● **About this exercise**
One number is the full answer: how many lines in the records contain the word "Church"?

Start of Data for analysis

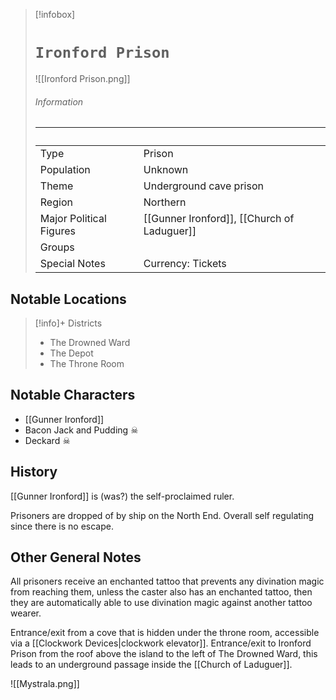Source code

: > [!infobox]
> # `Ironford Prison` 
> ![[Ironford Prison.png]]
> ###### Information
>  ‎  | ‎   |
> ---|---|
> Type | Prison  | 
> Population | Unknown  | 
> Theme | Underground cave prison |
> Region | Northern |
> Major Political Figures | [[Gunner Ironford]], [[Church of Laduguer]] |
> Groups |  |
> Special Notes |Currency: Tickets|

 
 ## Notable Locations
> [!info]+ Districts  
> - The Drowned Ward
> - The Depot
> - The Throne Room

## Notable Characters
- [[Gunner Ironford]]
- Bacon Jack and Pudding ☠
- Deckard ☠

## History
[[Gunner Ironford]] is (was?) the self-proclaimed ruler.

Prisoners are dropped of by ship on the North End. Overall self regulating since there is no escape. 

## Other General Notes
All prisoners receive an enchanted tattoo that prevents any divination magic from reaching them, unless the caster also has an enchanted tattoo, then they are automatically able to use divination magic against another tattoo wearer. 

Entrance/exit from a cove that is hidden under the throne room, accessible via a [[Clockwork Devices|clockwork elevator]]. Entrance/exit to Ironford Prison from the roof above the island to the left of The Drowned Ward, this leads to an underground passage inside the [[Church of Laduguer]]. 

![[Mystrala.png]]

End of Data for analysis
Start of Data for analysis

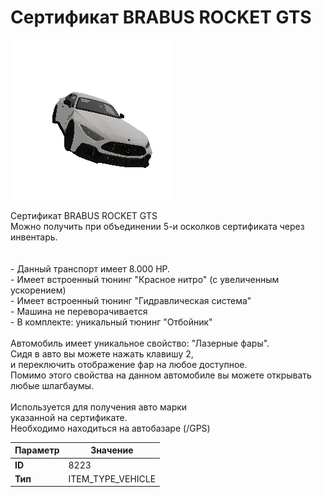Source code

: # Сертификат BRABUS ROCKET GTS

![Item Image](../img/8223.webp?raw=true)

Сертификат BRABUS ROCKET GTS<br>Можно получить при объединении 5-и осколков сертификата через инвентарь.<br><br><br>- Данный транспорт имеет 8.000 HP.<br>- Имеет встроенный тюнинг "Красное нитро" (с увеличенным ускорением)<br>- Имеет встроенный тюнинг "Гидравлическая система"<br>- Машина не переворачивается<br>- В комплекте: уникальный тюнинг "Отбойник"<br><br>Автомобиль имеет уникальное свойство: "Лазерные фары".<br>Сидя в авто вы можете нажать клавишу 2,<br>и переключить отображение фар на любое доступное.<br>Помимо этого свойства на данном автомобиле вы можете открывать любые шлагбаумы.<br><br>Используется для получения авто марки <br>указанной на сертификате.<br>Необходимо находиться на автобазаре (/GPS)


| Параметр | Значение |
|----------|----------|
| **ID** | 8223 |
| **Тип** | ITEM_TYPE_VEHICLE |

End of Data for analysis
Start of Data for analysis

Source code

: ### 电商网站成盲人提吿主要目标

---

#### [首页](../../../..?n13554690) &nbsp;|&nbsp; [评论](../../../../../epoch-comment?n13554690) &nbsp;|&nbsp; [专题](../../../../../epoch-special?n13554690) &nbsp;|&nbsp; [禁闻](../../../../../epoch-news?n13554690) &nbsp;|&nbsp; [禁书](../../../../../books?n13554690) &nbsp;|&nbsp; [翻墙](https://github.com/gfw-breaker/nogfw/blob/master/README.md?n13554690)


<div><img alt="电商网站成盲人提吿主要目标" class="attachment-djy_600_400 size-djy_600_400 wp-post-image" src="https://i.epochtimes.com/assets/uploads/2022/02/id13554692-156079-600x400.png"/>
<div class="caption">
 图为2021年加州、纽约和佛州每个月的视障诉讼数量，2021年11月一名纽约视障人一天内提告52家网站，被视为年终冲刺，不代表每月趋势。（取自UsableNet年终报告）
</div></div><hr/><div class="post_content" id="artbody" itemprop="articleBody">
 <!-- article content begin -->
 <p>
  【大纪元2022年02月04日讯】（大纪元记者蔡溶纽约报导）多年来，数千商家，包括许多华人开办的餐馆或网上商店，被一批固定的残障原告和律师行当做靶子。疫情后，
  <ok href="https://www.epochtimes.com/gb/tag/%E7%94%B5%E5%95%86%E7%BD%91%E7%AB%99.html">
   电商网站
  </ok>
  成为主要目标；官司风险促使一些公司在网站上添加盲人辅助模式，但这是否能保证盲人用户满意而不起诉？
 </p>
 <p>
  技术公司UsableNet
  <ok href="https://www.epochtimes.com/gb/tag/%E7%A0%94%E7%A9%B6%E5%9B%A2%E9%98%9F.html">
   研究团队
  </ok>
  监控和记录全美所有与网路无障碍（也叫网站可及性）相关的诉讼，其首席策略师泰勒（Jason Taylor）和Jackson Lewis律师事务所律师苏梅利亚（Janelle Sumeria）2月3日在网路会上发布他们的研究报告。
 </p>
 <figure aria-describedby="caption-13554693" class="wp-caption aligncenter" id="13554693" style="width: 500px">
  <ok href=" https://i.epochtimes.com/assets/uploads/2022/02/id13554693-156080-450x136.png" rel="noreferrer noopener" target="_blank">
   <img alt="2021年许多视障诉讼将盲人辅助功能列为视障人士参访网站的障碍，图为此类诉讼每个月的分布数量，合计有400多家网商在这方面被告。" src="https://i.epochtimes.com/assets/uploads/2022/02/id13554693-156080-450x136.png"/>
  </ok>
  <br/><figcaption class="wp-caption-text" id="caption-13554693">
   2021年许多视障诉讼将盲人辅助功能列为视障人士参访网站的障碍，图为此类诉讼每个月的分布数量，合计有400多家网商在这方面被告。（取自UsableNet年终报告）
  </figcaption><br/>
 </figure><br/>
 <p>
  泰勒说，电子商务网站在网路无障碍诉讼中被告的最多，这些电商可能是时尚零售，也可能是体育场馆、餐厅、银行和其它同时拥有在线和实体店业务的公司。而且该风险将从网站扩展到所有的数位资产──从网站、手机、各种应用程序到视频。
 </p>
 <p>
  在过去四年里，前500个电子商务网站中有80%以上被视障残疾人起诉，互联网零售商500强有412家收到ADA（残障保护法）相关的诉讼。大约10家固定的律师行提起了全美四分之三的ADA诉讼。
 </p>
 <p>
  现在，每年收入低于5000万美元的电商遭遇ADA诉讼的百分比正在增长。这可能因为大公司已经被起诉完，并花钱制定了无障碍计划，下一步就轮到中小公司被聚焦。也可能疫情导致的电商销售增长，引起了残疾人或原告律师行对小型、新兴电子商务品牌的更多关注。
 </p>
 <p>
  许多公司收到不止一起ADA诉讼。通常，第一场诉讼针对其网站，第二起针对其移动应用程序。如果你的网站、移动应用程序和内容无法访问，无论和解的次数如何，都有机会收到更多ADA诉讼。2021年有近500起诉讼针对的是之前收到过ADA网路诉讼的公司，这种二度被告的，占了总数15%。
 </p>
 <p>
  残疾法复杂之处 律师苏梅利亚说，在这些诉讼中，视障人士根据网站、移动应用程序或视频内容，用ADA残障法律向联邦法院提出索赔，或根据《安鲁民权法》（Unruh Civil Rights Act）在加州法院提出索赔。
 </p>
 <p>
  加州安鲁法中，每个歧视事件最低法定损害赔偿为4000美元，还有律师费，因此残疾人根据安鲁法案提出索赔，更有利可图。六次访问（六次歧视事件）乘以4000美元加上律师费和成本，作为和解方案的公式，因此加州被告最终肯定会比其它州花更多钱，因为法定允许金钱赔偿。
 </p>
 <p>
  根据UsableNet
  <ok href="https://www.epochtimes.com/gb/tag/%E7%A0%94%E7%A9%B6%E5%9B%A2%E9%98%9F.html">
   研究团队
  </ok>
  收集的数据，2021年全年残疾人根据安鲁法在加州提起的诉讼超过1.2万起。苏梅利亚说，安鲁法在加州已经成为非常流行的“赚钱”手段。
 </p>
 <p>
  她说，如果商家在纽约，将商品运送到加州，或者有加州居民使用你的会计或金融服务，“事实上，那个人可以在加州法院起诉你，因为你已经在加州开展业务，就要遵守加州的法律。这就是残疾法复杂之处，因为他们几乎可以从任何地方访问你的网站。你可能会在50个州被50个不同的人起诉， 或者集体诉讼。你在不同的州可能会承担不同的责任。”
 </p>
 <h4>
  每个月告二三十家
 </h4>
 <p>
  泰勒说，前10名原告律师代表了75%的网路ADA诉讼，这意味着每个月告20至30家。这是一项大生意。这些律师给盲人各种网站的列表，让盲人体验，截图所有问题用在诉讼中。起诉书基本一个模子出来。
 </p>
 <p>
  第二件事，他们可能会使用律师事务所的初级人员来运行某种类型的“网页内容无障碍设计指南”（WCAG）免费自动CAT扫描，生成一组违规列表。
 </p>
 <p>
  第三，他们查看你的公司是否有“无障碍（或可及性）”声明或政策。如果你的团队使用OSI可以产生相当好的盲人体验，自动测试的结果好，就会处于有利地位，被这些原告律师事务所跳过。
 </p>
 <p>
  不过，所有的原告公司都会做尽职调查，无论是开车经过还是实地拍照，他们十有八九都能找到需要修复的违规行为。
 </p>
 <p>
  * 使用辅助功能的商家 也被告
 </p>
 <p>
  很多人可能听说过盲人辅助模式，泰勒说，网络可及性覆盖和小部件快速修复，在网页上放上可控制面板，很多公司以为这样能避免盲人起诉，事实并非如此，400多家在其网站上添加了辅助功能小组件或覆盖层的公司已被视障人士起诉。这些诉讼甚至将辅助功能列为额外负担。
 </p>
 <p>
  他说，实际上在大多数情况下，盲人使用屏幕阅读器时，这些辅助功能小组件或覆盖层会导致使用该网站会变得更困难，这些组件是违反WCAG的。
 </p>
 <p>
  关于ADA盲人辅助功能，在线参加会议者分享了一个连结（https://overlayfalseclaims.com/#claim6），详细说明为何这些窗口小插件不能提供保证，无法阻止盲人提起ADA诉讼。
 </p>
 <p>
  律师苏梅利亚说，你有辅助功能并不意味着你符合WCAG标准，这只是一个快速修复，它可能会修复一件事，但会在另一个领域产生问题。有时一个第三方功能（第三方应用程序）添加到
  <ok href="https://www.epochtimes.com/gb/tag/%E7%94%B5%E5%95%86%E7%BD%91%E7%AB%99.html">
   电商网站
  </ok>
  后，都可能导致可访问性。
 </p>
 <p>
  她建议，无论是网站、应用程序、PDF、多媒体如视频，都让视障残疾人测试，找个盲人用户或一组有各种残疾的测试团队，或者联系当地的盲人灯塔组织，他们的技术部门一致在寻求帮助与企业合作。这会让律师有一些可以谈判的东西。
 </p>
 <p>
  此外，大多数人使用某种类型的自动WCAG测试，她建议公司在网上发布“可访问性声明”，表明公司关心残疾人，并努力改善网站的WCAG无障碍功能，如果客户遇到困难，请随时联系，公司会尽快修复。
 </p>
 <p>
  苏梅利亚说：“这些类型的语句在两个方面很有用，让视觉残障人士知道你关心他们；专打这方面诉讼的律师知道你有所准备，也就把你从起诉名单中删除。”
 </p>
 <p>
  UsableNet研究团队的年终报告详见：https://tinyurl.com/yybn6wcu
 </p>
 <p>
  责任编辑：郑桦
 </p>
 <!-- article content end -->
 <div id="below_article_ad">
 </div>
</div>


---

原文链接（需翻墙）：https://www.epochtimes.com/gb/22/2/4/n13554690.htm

End of Data for analysis

● **Exercise response**
2